The amount of money that UK pensioners will need to save for a comfortable retirement has grown by three-quarters in real terms since 2002, a new study has found.
Researchers at Royal London estimate that savers will need a private pension pot of around £260,000 to avoid a slump in living standards, compared to the £150,000 required back in 2002.
It was also found that younger savers who continue paying rent in retirement may need to save as much as £445,000 - an increasingly likely prospect considering falling levels of home ownership.
"This research is a reminder that when we save for retirement we are chasing a moving target," Royal London personal finance specialist, Helen Morrissey, said.
"If our retirement pot is going to support us through a longer retirement and in an era of lower interest rates, we are going to need to build a much bigger pot than in the past."
The research applies to an average earner that draws on a state pension of £8,500 per year, and assumes that retirement will bring cost savings such as no mortgage and work-related travel expenses.

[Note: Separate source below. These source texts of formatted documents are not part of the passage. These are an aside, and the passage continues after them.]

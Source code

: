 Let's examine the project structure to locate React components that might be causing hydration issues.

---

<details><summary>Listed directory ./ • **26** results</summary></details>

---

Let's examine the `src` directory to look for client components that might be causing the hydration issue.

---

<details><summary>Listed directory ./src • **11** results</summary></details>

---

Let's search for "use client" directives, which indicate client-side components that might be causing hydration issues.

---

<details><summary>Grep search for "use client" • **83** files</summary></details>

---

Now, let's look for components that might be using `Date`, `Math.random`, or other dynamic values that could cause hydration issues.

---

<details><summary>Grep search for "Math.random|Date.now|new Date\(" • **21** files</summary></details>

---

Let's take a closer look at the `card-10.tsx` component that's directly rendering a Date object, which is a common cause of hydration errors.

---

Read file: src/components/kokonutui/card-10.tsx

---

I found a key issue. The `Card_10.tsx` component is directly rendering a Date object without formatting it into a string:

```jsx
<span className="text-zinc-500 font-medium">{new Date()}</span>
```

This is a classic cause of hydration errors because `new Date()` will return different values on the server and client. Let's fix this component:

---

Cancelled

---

Royal London said falling interest rates were to blame for the increase in savings needed for retirement, with required pension pots steadily rising since the start of this century.
It was also found that pensioners that rent from a private authority or housing association would need to save an extra £125,000 on top of the £260,000 to generate a sufficient retirement income.
Those that rent from a private landlord would need an additional £185,000.
Morrissey said the research highlights how savers should not assume they will be mortgage-free homeowners in retirement, and that a large private rental bill may need to be factored in when planning.
"This research also has big implications for the mandatory 8% contribution rate from April 2019 for those who have been enrolled into a workplace pension," he continued.
"The government needs to act quickly to nudge people up to more realistic savings levels. Without this, millions of people will face a sharp drop in living standards when they retire."